Satellite data and hydrological model to asses water quantity and quality in the Yangtze river basin

Marco Mancini1, Jiren Li2, Chiara Corbari1, Jingfeng Xin2, Jianli Zhang2, Xingnan Zhang3, Bob Su4, Hervè Jesou5

1politecnico di Milano, Italy; 2IWHR, China; 3Hoai University, China; 4University of Twente, The Netherlands; 5Sertit, France;

Water quantity analyses are assed with the support of the fully distributed hydrological model FEST-EWB. The model algorithm solves the system of energy and mass balances in terms of a ground representative equilibrium temperature (RET), that is the land surface temperature that closes the energy balance equation and so governs the fluxes of energy and mass over the basin domain. This temperature, which is a model state variable, is comparable to LST as retrieved from operational remote sensing data (MODIS) permitting the model control also from RS data.

The model simulations allows to quantify the effects of water balance on the river discharges for several river cross section from upstream to the estuarine. Flow duration curves are then provided for the four available gauges stations where model simulation are compared with observed data. The effect of Three Gorges dam is also considered in the model simulations. this represents also the dynamic of the three large lakes (Poyang, Dongting and Taihu), which change considerably their surface according with the dry and Monsoon seasons. Lakes dynamic is also monitored from satellite using MERIS and ASAR data to infer surface area changes and LEGOS altimetry data (Topex/Poseidon, Jason, ENVISAT) for water level.

FEST-EWB is run in for the whole Yangtze River basin at spatial resolution of 0.05° and temporal resolution of 3 hours. Results are provided in terms of hourly evapotranspiration, soil moisture and land surface temperature maps for the period between 2003 to 2006 and flood hydrographs at different river cross sections.

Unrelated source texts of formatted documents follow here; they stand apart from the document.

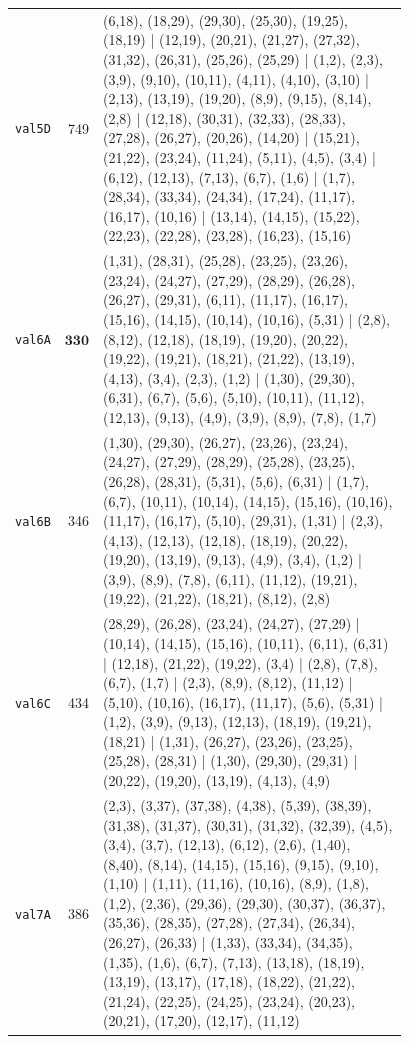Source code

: \begin{landscape}
\begin{longtable}{lr>{\tiny\raggedright\arraybackslash}p{0.78\linewidth}}
\texttt{val5D} & 749 & (6,18), (18,29), (29,30), (25,30), (19,25), (18,19) | (12,19), (20,21), (21,27), (27,32), (31,32), (26,31), (25,26), (25,29) | (1,2), (2,3), (3,9), (9,10), (10,11), (4,11), (4,10), (3,10) | (2,13), (13,19), (19,20), (8,9), (9,15), (8,14), (2,8) | (12,18), (30,31), (32,33), (28,33), (27,28), (26,27), (20,26), (14,20) | (15,21), (21,22), (23,24), (11,24), (5,11), (4,5), (3,4) | (6,12), (12,13), (7,13), (6,7), (1,6) | (1,7), (28,34), (33,34), (24,34), (17,24), (11,17), (16,17), (10,16) | (13,14), (14,15), (15,22), (22,23), (22,28), (23,28), (16,23), (15,16) \\[2pt]
\texttt{val6A} & $\mathbf{330}$ & (1,31), (28,31), (25,28), (23,25), (23,26), (23,24), (24,27), (27,29), (28,29), (26,28), (26,27), (29,31), (6,11), (11,17), (16,17), (15,16), (14,15), (10,14), (10,16), (5,31) | (2,8), (8,12), (12,18), (18,19), (19,20), (20,22), (19,22), (19,21), (18,21), (21,22), (13,19), (4,13), (3,4), (2,3), (1,2) | (1,30), (29,30), (6,31), (6,7), (5,6), (5,10), (10,11), (11,12), (12,13), (9,13), (4,9), (3,9), (8,9), (7,8), (1,7) \\[2pt]
\texttt{val6B} & 346 & (1,30), (29,30), (26,27), (23,26), (23,24), (24,27), (27,29), (28,29), (25,28), (23,25), (26,28), (28,31), (5,31), (5,6), (6,31) | (1,7), (6,7), (10,11), (10,14), (14,15), (15,16), (10,16), (11,17), (16,17), (5,10), (29,31), (1,31) | (2,3), (4,13), (12,13), (12,18), (18,19), (20,22), (19,20), (13,19), (9,13), (4,9), (3,4), (1,2) | (3,9), (8,9), (7,8), (6,11), (11,12), (19,21), (19,22), (21,22), (18,21), (8,12), (2,8) \\[2pt]
\texttt{val6C} & 434 & (28,29), (26,28), (23,24), (24,27), (27,29) | (10,14), (14,15), (15,16), (10,11), (6,11), (6,31) | (12,18), (21,22), (19,22), (3,4) | (2,8), (7,8), (6,7), (1,7) | (2,3), (8,9), (8,12), (11,12) | (5,10), (10,16), (16,17), (11,17), (5,6), (5,31) | (1,2), (3,9), (9,13), (12,13), (18,19), (19,21), (18,21) | (1,31), (26,27), (23,26), (23,25), (25,28), (28,31) | (1,30), (29,30), (29,31) | (20,22), (19,20), (13,19), (4,13), (4,9) \\[2pt]
\texttt{val7A} & 386 & (2,3), (3,37), (37,38), (4,38), (5,39), (38,39), (31,38), (31,37), (30,31), (31,32), (32,39), (4,5), (3,4), (3,7), (12,13), (6,12), (2,6), (1,40), (8,40), (8,14), (14,15), (15,16), (9,15), (9,10), (1,10) | (1,11), (11,16), (10,16), (8,9), (1,8), (1,2), (2,36), (29,36), (29,30), (30,37), (36,37), (35,36), (28,35), (27,28), (27,34), (26,34), (26,27), (26,33) | (1,33), (33,34), (34,35), (1,35), (1,6), (6,7), (7,13), (13,18), (18,19), (13,19), (13,17), (17,18), (18,22), (21,22), (21,24), (22,25), (24,25), (23,24), (20,23), (20,21), (17,20), (12,17), (11,12) \\[2pt]

\end{longtable}
\end{landscape}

Water quality analyses are performed along the Yangtze river estimating turbidity and suspended solid sediments from MERIS (250 m) and MODIS (300 m) data using different literature algorithms. Two main results are shown: i) the seasonal and yearly variations of turbidity and suspended soil and their correlations between river discharges and precipitation events; ii) the quantification of the effect of Three Gorges dam the suspended sediment transport downstream.

The years 2002, 2004 and 2006 were selected as particular periods: the first one is before the Three Gorges Reservoir impoundment, the second one is characterized by severe floods, while the last one is a dry year.


Poster

Remotely sensed land surface temperature, lakes area and water level, and ground discharge for hydrological model calibration in the Yangtze river basin

Chiara Corbari1, Marco Mancini1, Hervè Jesou2

1Politecnico di Milano, Italy; 2Sertit, France;

The main objective is to improve the estimate of water balance processes in the Yangtze river in China using in a synergic and innovative way remote sensing data and distributed hydrological model.

In particular, distributed hydrological models of energy and mass balance usually need in input many soil and vegetation parameters, which are usually difficult to define. This work tries to approach this problem performing a parameters calibration based on remote sensing land surface temperature data (LST) as a complementary method to the traditional calibration with ground data. A pixel to pixel calibration procedure of soil hydraulic and vegetation parameters for each pixel of the domain is proposed according to the comparison between observed and simulated land surface temperature.

A distributed hydrological energy water balance model (FEST-EWB - Flash–flood Event–based Spatially–distributed rainfall–runoff Transformation- Energy Water Balance), that solves the system of energy and mass balance equations as a function of the representative equilibrium temperature (RET) will be used. RET is comparable to the land surface temperature as retrieved from operational remote sensing data. This equilibrium surface temperature, which is a critical model state variable, is compared to land surface temperature from MODIS.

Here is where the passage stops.